Management of Varices and Variceal Hemorrhage in Cirrhosis N Engl J Med March 4, 2010;362:823-32
Purpose of Therapy
- Primary prophylaxis: prevent a first episode of variceal hemorrhage
- Treatment of the acute bleeding episode
- Secondary prophylaxis: prevention of recurrent variceal hemorrhage
Risk Stratification for Patients with Portal Hypertension 1. Esophagogastroduodenoscopy
- to evaluate the presence of varices, red wale marks, and variceal size
2. HVPG (hepatic venous pressure gradient)
- Portal hypertension is clinically significant when HVPG >10 mmHg, this pressure is the strongest predictor of the development of varices, clinical decompensation, and HCC.
- In patients with variceal hemorrhage, HVPG >20 mmHg (measured within 24 hours after admission) is the best predictor of a poor outcome.
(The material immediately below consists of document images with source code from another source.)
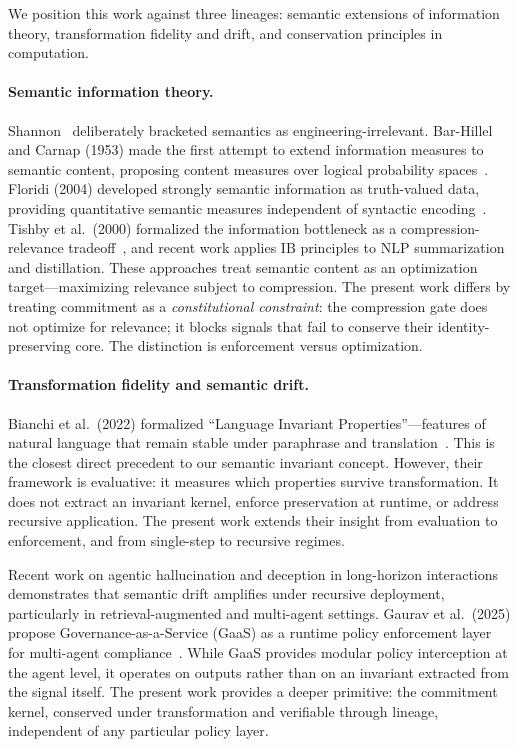 \documentclass[11pt,a4paper]{article}
\begin{document}
We position this work against three lineages: semantic extensions of information theory, transformation fidelity and drift, and conservation principles in computation.

\paragraph{Semantic information theory.}
Shannon~\cite{shannon1948} deliberately bracketed semantics as engineering-irrelevant. Bar-Hillel and Carnap (1953) made the first attempt to extend information measures to semantic content, proposing content measures over logical probability spaces~\cite{barhillel1953}. Floridi (2004) developed strongly semantic information as truth-valued data, providing quantitative semantic measures independent of syntactic encoding~\cite{floridi2004}. Tishby et al.\ (2000) formalized the information bottleneck as a compression-relevance tradeoff~\cite{tishby2000}, and recent work applies IB principles to NLP summarization and distillation. These approaches treat semantic content as an optimization target---maximizing relevance subject to compression. The present work differs by treating commitment as a \emph{constitutional constraint}: the compression gate does not optimize for relevance; it blocks signals that fail to conserve their identity-preserving core. The distinction is enforcement versus optimization.

\paragraph{Transformation fidelity and semantic drift.}
Bianchi et al.\ (2022) formalized ``Language Invariant Properties''---features of natural language that remain stable under paraphrase and translation~\cite{bianchi2022}. This is the closest direct precedent to our semantic invariant concept. However, their framework is evaluative: it measures which properties survive transformation. It does not extract an invariant kernel, enforce preservation at runtime, or address recursive application. The present work extends their insight from evaluation to enforcement, and from single-step to recursive regimes.

Recent work on agentic hallucination and deception in long-horizon interactions~\cite{xu2026,yeh2026lumina} demonstrates that semantic drift amplifies under recursive deployment, particularly in retrieval-augmented and multi-agent settings. Gaurav et al.\ (2025) propose Governance-as-a-Service (GaaS) as a runtime policy enforcement layer for multi-agent compliance~\cite{gaurav2025}. While GaaS provides modular policy interception at the agent level, it operates on outputs rather than on an invariant extracted from the signal itself. The present work provides a deeper primitive: the commitment kernel, conserved under transformation and verifiable through lineage, independent of any particular policy layer.
\end{document}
3. Child-Turcotte-Pugh classification system
Treatment of Acute Variceal Hemorrhage Standard Therapy
- Combination of vasoconstrictor (terlipressin, somatostatin, or octreotide, administered from the time of admission and maintained for 2 to 5 days) and endoscopic therapy (preferably endoscopic variceal ligation, performed at diagnostic endoscopy <12 hours after admission), together with short-term prophylactic antibiotics (either norfloxacin or ceftriaxone).
- Placement of a TIPS is currently considered a salvage therapy for the 10 to 20% of patients in whom standard medical therapy fails.
- Endoscopic variceal obturation is the best endoscopic technique to control acute hemorrhage and the TIPS is more effective than variceal obturation in preventing recurrent hemorrhage.